I love my 2.5g NAS, it is so much faster when doing major backups or moving 1+TB of data. Plus, because it is a signalling change, ti works properly on old cat5e cables. Unlike finicky 10g, 2.5g is dummy proof and works great.

I remember searching M/Bs when I got my 3700x - remember reading Intel gigabit one was meant to be one of the good ones - also read that for most people it didn't matter whose you had - as most of them were ok - also brings back memories reading about onboard sound etc- probably if buying a mid-range from big brands most stuff on should be ok - SATa controllers were another
 

yRaz

Posts: 4,984   +6,471
I remember searching M/Bs when I got my 3700x - remember reading Intel gigabit one was meant to be one of the good ones - also read that for most people it didn't matter whose you had - as most of them were ok - also brings back memories reading about onboard sound etc- probably if buying a mid-range from big brands most stuff on should be ok - SATa controllers were another
I feel like all major problems with things like sound, networking, drives and just peripherals in general between 2008 and 2010. I remember networking on XP was a nightmare with windows 7 being the first OS that "just worked"
 

NikoBB

Posts: 105   +66
I feel like all major problems with things like sound, networking, drives and just peripherals in general between 2008 and 2010. I remember networking on XP was a nightmare with windows 7 being the first OS that "just worked"
M$ deliberately didn't add a new SMB 2.0+ networking stack to SP3 for XP. To force everyone to upgrade to Vista and then to W7.

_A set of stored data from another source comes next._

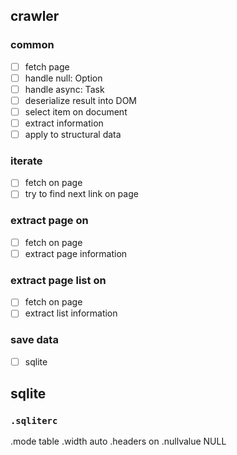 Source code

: ## crawler

### common

- [ ] fetch page
- [ ] handle null: Option
- [ ] handle async: Task
- [ ] deserialize result into DOM
- [ ] select item on document
- [ ] extract information
- [ ] apply to structural data

### iterate

- [ ] fetch on page
- [ ] try to find next link on page

### extract page on

- [ ] fetch on page
- [ ] extract page information

### extract page list on

- [ ] fetch on page
- [ ] extract list information

### save data

- [ ] sqlite

## sqlite

### `.sqliterc`

.mode table
.width auto
.headers on
.nullvalue NULL
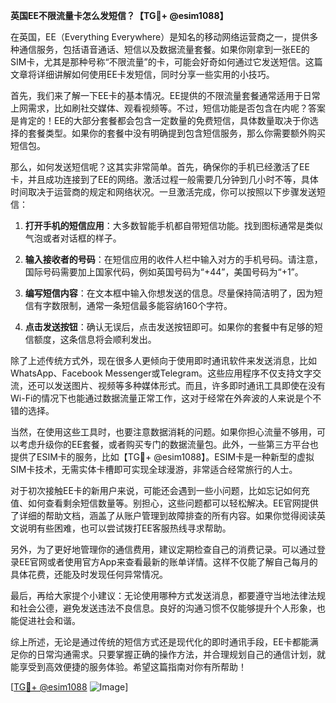 **英国EE不限流量卡怎么发短信？【TG💪+ @esim1088】**

在英国，EE（Everything Everywhere）是知名的移动网络运营商之一，提供多种通信服务，包括语音通话、短信以及数据流量套餐。如果你刚拿到一张EE的SIM卡，尤其是那种号称“不限流量”的卡，可能会好奇如何通过它发送短信。这篇文章将详细讲解如何使用EE卡发短信，同时分享一些实用的小技巧。

首先，我们来了解一下EE卡的基本情况。EE提供的不限流量套餐通常适用于日常上网需求，比如刷社交媒体、观看视频等。不过，短信功能是否包含在内呢？答案是肯定的！EE的大部分套餐都会包含一定数量的免费短信，具体数量取决于你选择的套餐类型。如果你的套餐中没有明确提到包含短信服务，那么你需要额外购买短信包。

那么，如何发送短信呢？这其实非常简单。首先，确保你的手机已经激活了EE卡，并且成功连接到了EE的网络。激活过程一般需要几分钟到几小时不等，具体时间取决于运营商的规定和网络状况。一旦激活完成，你可以按照以下步骤发送短信：

1. **打开手机的短信应用**：大多数智能手机都自带短信功能。找到图标通常是类似气泡或者对话框的样子。
   
2. **输入接收者的号码**：在短信应用的收件人栏中输入对方的手机号码。请注意，国际号码需要加上国家代码，例如英国号码为“+44”，美国号码为“+1”。

3. **编写短信内容**：在文本框中输入你想发送的信息。尽量保持简洁明了，因为短信有字数限制，通常一条短信最多能容纳160个字符。

4. **点击发送按钮**：确认无误后，点击发送按钮即可。如果你的套餐中有足够的短信额度，这条信息将会顺利发出。

除了上述传统方式外，现在很多人更倾向于使用即时通讯软件来发送消息，比如WhatsApp、Facebook Messenger或Telegram。这些应用程序不仅支持文字交流，还可以发送图片、视频等多种媒体形式。而且，许多即时通讯工具即使在没有Wi-Fi的情况下也能通过数据流量正常工作，这对于经常在外奔波的人来说是个不错的选择。

当然，在使用这些工具时，也要注意数据消耗的问题。如果你担心流量不够用，可以考虑升级你的EE套餐，或者购买专门的数据流量包。此外，一些第三方平台也提供了ESIM卡的服务，比如【TG💪+ @esim1088】。ESIM卡是一种新型的虚拟SIM卡技术，无需实体卡槽即可实现全球漫游，非常适合经常旅行的人士。

对于初次接触EE卡的新用户来说，可能还会遇到一些小问题，比如忘记如何充值、如何查看剩余短信数量等。别担心，这些问题都可以轻松解决。EE官网提供了详细的帮助文档，涵盖了从账户管理到故障排查的所有内容。如果你觉得阅读英文说明有些困难，也可以尝试拨打EE客服热线寻求帮助。

另外，为了更好地管理你的通信费用，建议定期检查自己的消费记录。可以通过登录EE官网或者使用官方App来查看最新的账单详情。这样不仅能了解自己每月的具体花费，还能及时发现任何异常情况。

最后，再给大家提个小建议：无论使用哪种方式发送消息，都要遵守当地法律法规和社会公德，避免发送违法不良信息。良好的沟通习惯不仅能够提升个人形象，也能促进社会和谐。

综上所述，无论是通过传统的短信方式还是现代化的即时通讯手段，EE卡都能满足你的日常沟通需求。只要掌握正确的操作方法，并合理规划自己的通信计划，就能享受到高效便捷的服务体验。希望这篇指南对你有所帮助！

[[TG💪+ @esim1088](https://t.me/s/esim1088) ![Image](https://i.postimg.cc/4NQfJmqS/Snipaste-2025-05-13-00-14-12.png)] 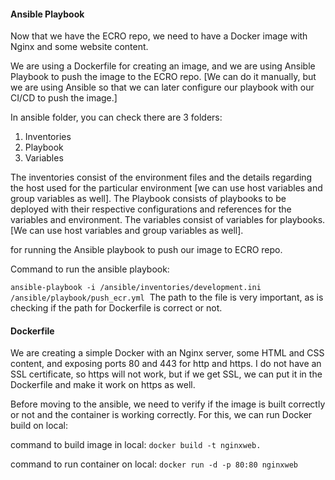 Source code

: #### Ansible Playbook
Now that we have the ECRO repo, we need to have a Docker image with Nginx and some website content.

We are using a Dockerfile for creating an image, and we are using Ansible Playbook to push the image to the ECRO repo. [We can do it manually, but we are using Ansible so that we can later configure our playbook with our CI/CD to push the image.]

In ansible folder, you can check there are 3 folders:
1. Inventories
2. Playbook
3. Variables

The inventories consist of the environment files and the details regarding the host used for the particular environment [we can use host variables and group variables as well].
The Playbook consists of playbooks to be deployed with their respective configurations and references for the variables and environment.
The variables consist of variables for playbooks. [We can use host variables and group variables as well].

for running the Ansible playbook to push our image to ECRO repo.

Command to run the ansible playbook:

``ansible-playbook -i /ansible/inventories/development.ini /ansible/playbook/push_ecr.yml`` 
The path to the file is very important, as is checking if the path for Dockerfile is correct or not.


#### Dockerfile

We are creating a simple Docker with an Nginx server, some HTML and CSS content, and exposing ports 80 and 443 for http and https. I do not have an SSL certificate, so https will not work, but if we get SSL, we can put it in the Dockerfile and make it work on https as well.

Before moving to the ansible, we need to verify if the image is built correctly or not and the container is working correctly. For this, we can run Docker build on local:

command to build image in local:
``docker build -t nginxweb.``

command to run container on local:
``docker run -d -p 80:80 nginxweb``
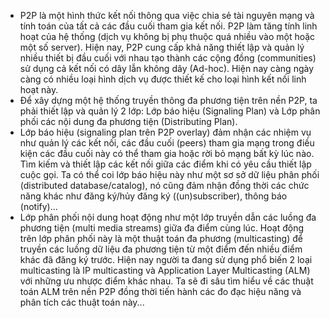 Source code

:   * P2P là một hình thức kết nối thông qua việc chia sẻ tài nguyên mạng và tính toán của tất cả các đầu cuối tham gia kết nối. P2P làm tăng tính linh hoạt của hệ thống (dịch vụ không bị phụ thuộc quá nhiều vào một hoặc một số server). Hiện nay, P2P cung cấp khả năng thiết lập và quản lý nhiều thiết bị đầu cuối với nhau tạo thành các cộng đồng (communities) sử dụng cả kết nối có dây lẫn không dây (Ad-hoc). Hiện nay càng ngày càng có nhiều loại hình dịch vụ được thiết kế cho loại hình kết nối linh hoạt này.
  * Để xây dựng một hệ thống truyền thông đa phương tiện trên nền P2P, ta phải thiết lập và quản lý 2 lớp: Lớp báo hiệu (Signaling Plan) và Lớp phân phối các nội dung đa phương tiện (Distributing Plan).
  * Lớp báo hiệu (signaling plan trên P2P overlay) đảm nhận các nhiệm vụ như quản lý các kết nối, các đầu cuối (peers) tham gia mạng trong điều kiện các đầu cuối này có thể tham gia hoặc rời bỏ mạng bất kỳ lúc nào. Tìm kiếm và thiết lập các kết nối giữa các điểm khi có yêu cầu thiết lập cuộc gọi. Ta có thể coi lớp báo hiệu này như một sơ sở dữ liệu phân phối (distributed database/catalog), nó cũng đảm nhận đồng thời các chức năng khác như đăng ký/hủy đăng ký ((un)subscriber), thông báo (notify)...
  * Lớp phân phối nội dung hoạt động như một lớp truyền dẫn các luồng đa phương tiện (multi media streams) giữa đa điểm cùng lúc. Hoạt động trên lớp phân phối này là một thuật toán đa phương (multicasting) để truyền các luồng dữ liệu đa phương tiện từ một điểm đến nhiều điểm khác đã đăng ký trước. Hiện nay người ta đang sử dụng phổ biến 2 loại multicasting là IP multicasting và Application Layer Multicasting (ALM) với những ưu nhược điểm khác nhau. Ta sẽ đi sâu tìm hiểu về các thuật toán ALM trên nền P2P đồng thời tiến hành các đo đạc hiệu năng và phân tích các thuật toán này... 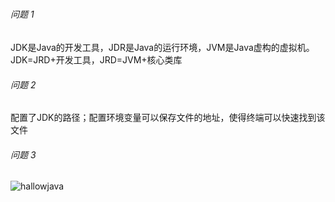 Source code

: ##### 
###### 问题 1 
JDK是Java的开发工具，JDR是Java的运行环境，JVM是Java虚构的虚拟机。JDK=JRD+开发工具，JRD=JVM+核心类库
###### 问题 2 
配置了JDK的路径；配置环境变量可以保存文件的地址，使得终端可以快速找到该文件
###### 问题 3  

![hallowjava](https://github.com/user-attachments/assets/de0c0eab-d3aa-41bb-8d0c-667fb19b4f6d)


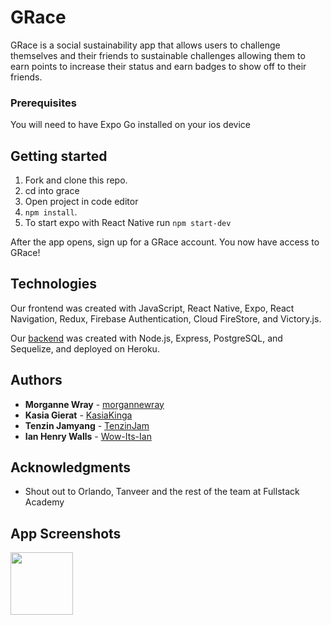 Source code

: # GRace

GRace is a social sustainability app that allows users to challenge themselves and their friends to sustainable challenges allowing them to earn points to increase their status and earn badges to show off to their friends. 

### Prerequisites

You will need to have Expo Go installed on your ios device 

## Getting started

1. Fork and clone this repo.
2. cd into grace
3. Open project in code editor
3. `npm install`.
4. To start expo with React Native run `npm start-dev`

After the app opens, sign up for a GRace account. You now have access to GRace!


## Technologies
Our frontend was created with JavaScript, React Native, Expo, React Navigation, Redux, Firebase Authentication, Cloud FireStore, and Victory.js.


Our [backend](https://github.com/async-awaitress/grace-backend/) was created with Node.js, Express, PostgreSQL, and Sequelize, and deployed on Heroku.


## Authors

* **Morganne Wray** - [morgannewray](https://github.com/morgannewray)
* **Kasia Gierat** - [KasiaKinga](https://github.com/KasiaKinga)
* **Tenzin Jamyang** - [TenzinJam](https://github.com/TenzinJam)
* **Ian Henry Walls** - [Wow-Its-Ian](https://github.com/Wow-Its-Ian)


## Acknowledgments

* Shout out to Orlando, Tanveer and the rest of the team at Fullstack Academy 

## App Screenshots
<img src="https://user-images.githubusercontent.com/67336130/108128890-7029ad80-707b-11eb-8ac3-95ce71ffa797.PNG" width="100" />


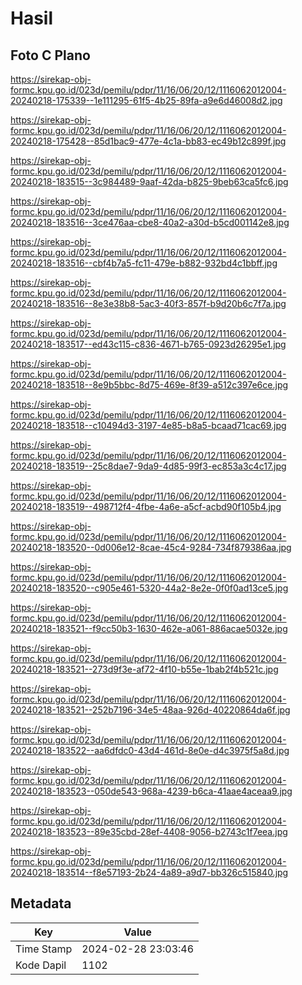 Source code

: # Hasil

## Foto C Plano

https://sirekap-obj-formc.kpu.go.id/023d/pemilu/pdpr/11/16/06/20/12/1116062012004-20240218-175339--1e111295-61f5-4b25-89fa-a9e6d46008d2.jpg

https://sirekap-obj-formc.kpu.go.id/023d/pemilu/pdpr/11/16/06/20/12/1116062012004-20240218-175428--85d1bac9-477e-4c1a-bb83-ec49b12c899f.jpg

https://sirekap-obj-formc.kpu.go.id/023d/pemilu/pdpr/11/16/06/20/12/1116062012004-20240218-183515--3c984489-9aaf-42da-b825-9beb63ca5fc6.jpg

https://sirekap-obj-formc.kpu.go.id/023d/pemilu/pdpr/11/16/06/20/12/1116062012004-20240218-183516--3ce476aa-cbe8-40a2-a30d-b5cd001142e8.jpg

https://sirekap-obj-formc.kpu.go.id/023d/pemilu/pdpr/11/16/06/20/12/1116062012004-20240218-183516--cbf4b7a5-fc11-479e-b882-932bd4c1bbff.jpg

https://sirekap-obj-formc.kpu.go.id/023d/pemilu/pdpr/11/16/06/20/12/1116062012004-20240218-183516--8e3e38b8-5ac3-40f3-857f-b9d20b6c7f7a.jpg

https://sirekap-obj-formc.kpu.go.id/023d/pemilu/pdpr/11/16/06/20/12/1116062012004-20240218-183517--ed43c115-c836-4671-b765-0923d26295e1.jpg

https://sirekap-obj-formc.kpu.go.id/023d/pemilu/pdpr/11/16/06/20/12/1116062012004-20240218-183518--8e9b5bbc-8d75-469e-8f39-a512c397e6ce.jpg

https://sirekap-obj-formc.kpu.go.id/023d/pemilu/pdpr/11/16/06/20/12/1116062012004-20240218-183518--c10494d3-3197-4e85-b8a5-bcaad71cac69.jpg

https://sirekap-obj-formc.kpu.go.id/023d/pemilu/pdpr/11/16/06/20/12/1116062012004-20240218-183519--25c8dae7-9da9-4d85-99f3-ec853a3c4c17.jpg

https://sirekap-obj-formc.kpu.go.id/023d/pemilu/pdpr/11/16/06/20/12/1116062012004-20240218-183519--498712f4-4fbe-4a6e-a5cf-acbd90f105b4.jpg

https://sirekap-obj-formc.kpu.go.id/023d/pemilu/pdpr/11/16/06/20/12/1116062012004-20240218-183520--0d006e12-8cae-45c4-9284-734f879386aa.jpg

https://sirekap-obj-formc.kpu.go.id/023d/pemilu/pdpr/11/16/06/20/12/1116062012004-20240218-183520--c905e461-5320-44a2-8e2e-0f0f0ad13ce5.jpg

https://sirekap-obj-formc.kpu.go.id/023d/pemilu/pdpr/11/16/06/20/12/1116062012004-20240218-183521--f9cc50b3-1630-462e-a061-886acae5032e.jpg

https://sirekap-obj-formc.kpu.go.id/023d/pemilu/pdpr/11/16/06/20/12/1116062012004-20240218-183521--273d9f3e-af72-4f10-b55e-1bab2f4b521c.jpg

https://sirekap-obj-formc.kpu.go.id/023d/pemilu/pdpr/11/16/06/20/12/1116062012004-20240218-183521--252b7196-34e5-48aa-926d-40220864da6f.jpg

https://sirekap-obj-formc.kpu.go.id/023d/pemilu/pdpr/11/16/06/20/12/1116062012004-20240218-183522--aa6dfdc0-43d4-461d-8e0e-d4c3975f5a8d.jpg

https://sirekap-obj-formc.kpu.go.id/023d/pemilu/pdpr/11/16/06/20/12/1116062012004-20240218-183523--050de543-968a-4239-b6ca-41aae4aceaa9.jpg

https://sirekap-obj-formc.kpu.go.id/023d/pemilu/pdpr/11/16/06/20/12/1116062012004-20240218-183523--89e35cbd-28ef-4408-9056-b2743c1f7eea.jpg

https://sirekap-obj-formc.kpu.go.id/023d/pemilu/pdpr/11/16/06/20/12/1116062012004-20240218-183514--f8e57193-2b24-4a89-a9d7-bb326c515840.jpg


## Metadata

| Key        | Value               |
| ---------- | ------------------- |
| Time Stamp | 2024-02-28 23:03:46 |
| Kode Dapil | 1102                |



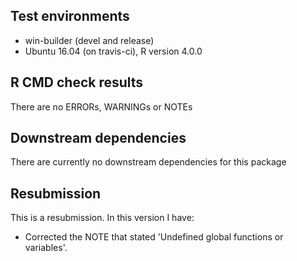 ## Test environments
* win-builder (devel and release)
* Ubuntu 16.04 (on travis-ci), R version 4.0.0

## R CMD check results
There are no ERRORs, WARNINGs or NOTEs

## Downstream dependencies
There are currently no downstream dependencies for this package

## Resubmission
This is a resubmission. In this version I have:

* Corrected the NOTE that stated 'Undefined global functions or variables'. 
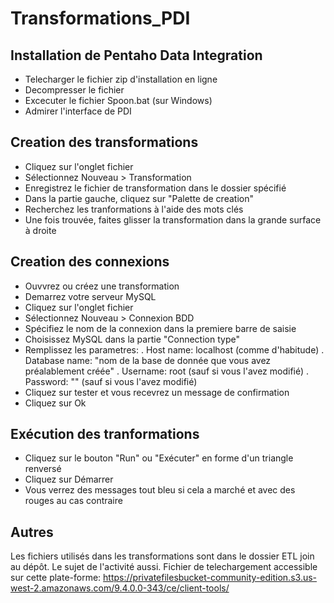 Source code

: # Transformations_PDI
## Installation de Pentaho Data Integration
- Telecharger le fichier zip d'installation en ligne
- Decompresser le fichier
- Excecuter le fichier Spoon.bat (sur Windows)
- Admirer l'interface de PDI

## Creation des transformations
- Cliquez sur l'onglet fichier
- Sélectionnez Nouveau > Transformation
- Enregistrez le fichier de transformation dans le dossier spécifié
- Dans la partie gauche, cliquez sur "Palette de creation"
- Recherchez les tranformations à l'aide des mots clés
- Une fois trouvée, faites glisser la transformation dans la grande surface à droite

## Creation des connexions
- Ouvvrez ou créez une transformation
- Demarrez votre serveur MySQL
- Cliquez sur l'onglet fichier
- Sélectionnez Nouveau > Connexion BDD
- Spécifiez le nom de la connexion dans la premiere barre de saisie
- Choisissez MySQL dans la partie "Connection type"
- Remplissez les parametres:
      . Host name: localhost (comme d'habitude)
      . Database name: "nom de la base de donnée que vous avez préalablement créée"
      . Username: root (sauf si vous l'avez modifié)
      . Password: "" (sauf si vous l'avez modifié)
- Cliquez sur tester et vous recevrez un message de confirmation
- Cliquez sur Ok

## Exécution des tranformations
- Cliquez sur le bouton "Run" ou "Exécuter" en forme d'un triangle renversé
- Cliquez sur Démarrer
- Vous verrez des messages tout bleu si cela a marché et avec des rouges au cas contraire


## Autres
Les fichiers utilisés dans les transformations sont dans le dossier ETL join au dépôt. Le sujet de l'activité aussi.
Fichier de telechargement accessible sur cette plate-forme: https://privatefilesbucket-community-edition.s3.us-west-2.amazonaws.com/9.4.0.0-343/ce/client-tools/
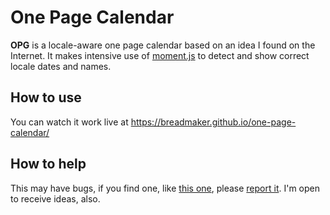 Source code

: # One Page Calendar

**OPG** is a locale-aware one page calendar based on an idea I found on the
Internet. It makes intensive use of [moment.js](https://momentjs.com/) to detect
and show correct locale dates and names.

## How to use

You can watch it work live at https://breadmaker.github.io/one-page-calendar/

## How to help

This may have bugs, if you find one, like
[this one](https://github.com/BreadMaker/one-page-calendar/issues/4), please
[report it](https://github.com/BreadMaker/one-page-calendar/issues/new). I'm
open to receive ideas, also.
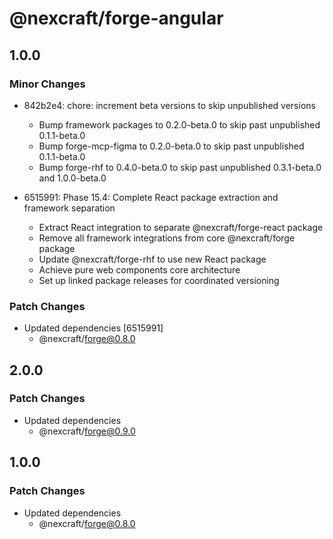 # @nexcraft/forge-angular

## 1.0.0

### Minor Changes

- 842b2e4: chore: increment beta versions to skip unpublished versions
  - Bump framework packages to 0.2.0-beta.0 to skip past unpublished 0.1.1-beta.0
  - Bump forge-mcp-figma to 0.2.0-beta.0 to skip past unpublished 0.1.1-beta.0
  - Bump forge-rhf to 0.4.0-beta.0 to skip past unpublished 0.3.1-beta.0 and 1.0.0-beta.0

- 6515991: Phase 15.4: Complete React package extraction and framework separation
  - Extract React integration to separate @nexcraft/forge-react package
  - Remove all framework integrations from core @nexcraft/forge package
  - Update @nexcraft/forge-rhf to use new React package
  - Achieve pure web components core architecture
  - Set up linked package releases for coordinated versioning

### Patch Changes

- Updated dependencies [6515991]
  - @nexcraft/forge@0.8.0

## 2.0.0

### Patch Changes

- Updated dependencies
  - @nexcraft/forge@0.9.0

## 1.0.0

### Patch Changes

- Updated dependencies
  - @nexcraft/forge@0.8.0
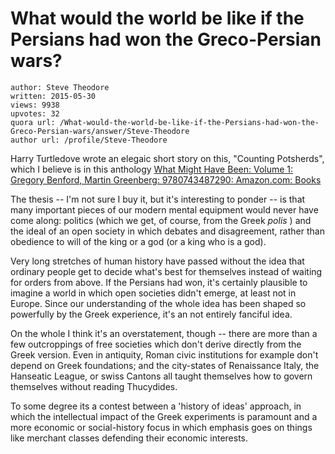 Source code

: # What would the world be like if the Persians had won the Greco-Persian wars?

	author: Steve Theodore
	written: 2015-05-30
	views: 9938
	upvotes: 32
	quora url: /What-would-the-world-be-like-if-the-Persians-had-won-the-Greco-Persian-wars/answer/Steve-Theodore
	author url: /profile/Steve-Theodore


Harry Turtledove wrote an elegaic short story on this, "Counting Potsherds", which I believe is in this anthology [What Might Have Been: Volume 1: Gregory Benford, Martin Greenberg: 9780743487290: Amazon.com: Books](http://www.amazon.com/gp/product/074348729X/ref=as_li_tl?ie=UTF8&camp=1789&creative=390957&creativeASIN=074348729X&linkCode=as2&tag=tecsurgui-20&linkId=JXD3G7T5X436GAV2)

The thesis -- I'm not sure I buy it, but it's interesting to ponder -- is that many important pieces of our modern mental equipment would never have come along: politics (which we get, of course, from the Greek _polis_ ) and the ideal of an open society in which debates and disagreement, rather than obedience to will of the king or a god (or a king who is a god). 

 Very long stretches of human history have passed without the idea that ordinary people get to decide what's best for themselves instead of waiting for orders from above. If the Persians had won, it's certainly plausible to imagine a world in which open societies didn't emerge, at least not in Europe. Since our understanding of the whole idea has been shaped so powerfully by the Greek experience, it's an not entirely fanciful idea. 

 On the whole I think it's an overstatement, though -- there are more than a few outcroppings of free societies which don't derive directly from the Greek version. Even in antiquity, Roman civic institutions for example don't depend on Greek foundations; and the city-states of Renaissance Italy, the Hanseatic League, or swiss Cantons all taught themselves how to govern themselves without reading Thucydides. 

To some degree its a contest between a 'history of ideas' approach, in which the intellectual impact of the Greek experiments is paramount and a more economic or social-history focus in which emphasis goes on things like merchant classes defending their economic interests.


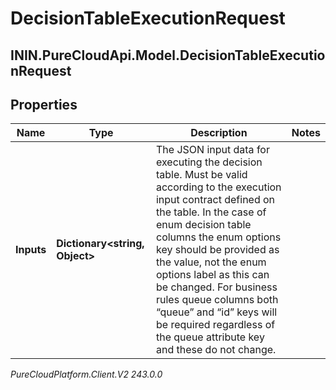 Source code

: # DecisionTableExecutionRequest

## ININ.PureCloudApi.Model.DecisionTableExecutionRequest

## Properties

|Name | Type | Description | Notes|
|------------ | ------------- | ------------- | -------------|
| **Inputs** | **Dictionary&lt;string, Object&gt;** | The JSON input data for executing the decision table. Must be valid according to the execution input contract defined on the table. In the case of enum decision table columns the enum options key should be provided as the value, not the enum options label as this can be changed. For business rules queue columns both “queue” and “id” keys will be required regardless of the queue attribute key and these do not change. | |



_PureCloudPlatform.Client.V2 243.0.0_
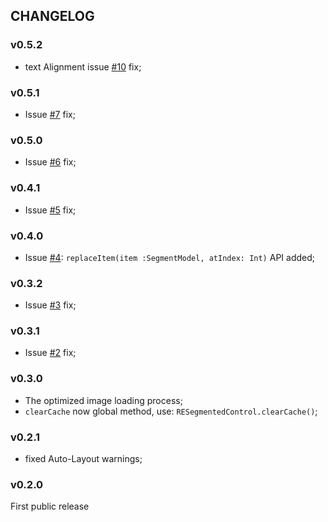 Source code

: ## CHANGELOG

### v0.5.2
- text Alignment issue [#10](https://github.com/sh-khashimov/RESegmentedControl/issues/10) fix;

### v0.5.1
- Issue [#7](https://github.com/sh-khashimov/RESegmentedControl/issues/7) fix;

### v0.5.0
- Issue [#6](https://github.com/sh-khashimov/RESegmentedControl/issues/6) fix;

### v0.4.1
- Issue [#5](https://github.com/sh-khashimov/RESegmentedControl/issues/5) fix;

### v0.4.0
- Issue [#4](https://github.com/sh-khashimov/RESegmentedControl/issues/4): `replaceItem(item :SegmentModel, atIndex: Int)` API added;

### v0.3.2

- Issue [#3](https://github.com/sh-khashimov/RESegmentedControl/issues/3) fix;

### v0.3.1

- Issue [#2](https://github.com/sh-khashimov/RESegmentedControl/issues/2) fix;

### v0.3.0
- The optimized image loading process;
- `clearCache` now global method, use: `RESegmentedControl.clearCache()`;

### v0.2.1
- fixed Auto-Layout warnings;

### v0.2.0

First public release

In reality, XP has 3 key problems:
1. There is no GPT support, which means disks are larger than 2TB. But it is in Windows Server 2003.
2. Disgusting driver support in x64 mode, where there are no memory limits.
3. Brake SMB 1.0, which behaves worst on Wi-Fi - there it cuts any speed up to 100Mbps (the code was obviously made by *****s). On a cable, it is rarely possible to get more than 50% of 1Gb / s.

All this was already decided in Vista. W7 without SP1 was much faster (it was a lure to drag everyone with fast XP). But after SP1 W7 became as slow as Vista.

And the worst problem of W7+ is the monster latency of the system compared to XP (especially without the swap file). That's why XP was and is the best environment for working with real-time and sound.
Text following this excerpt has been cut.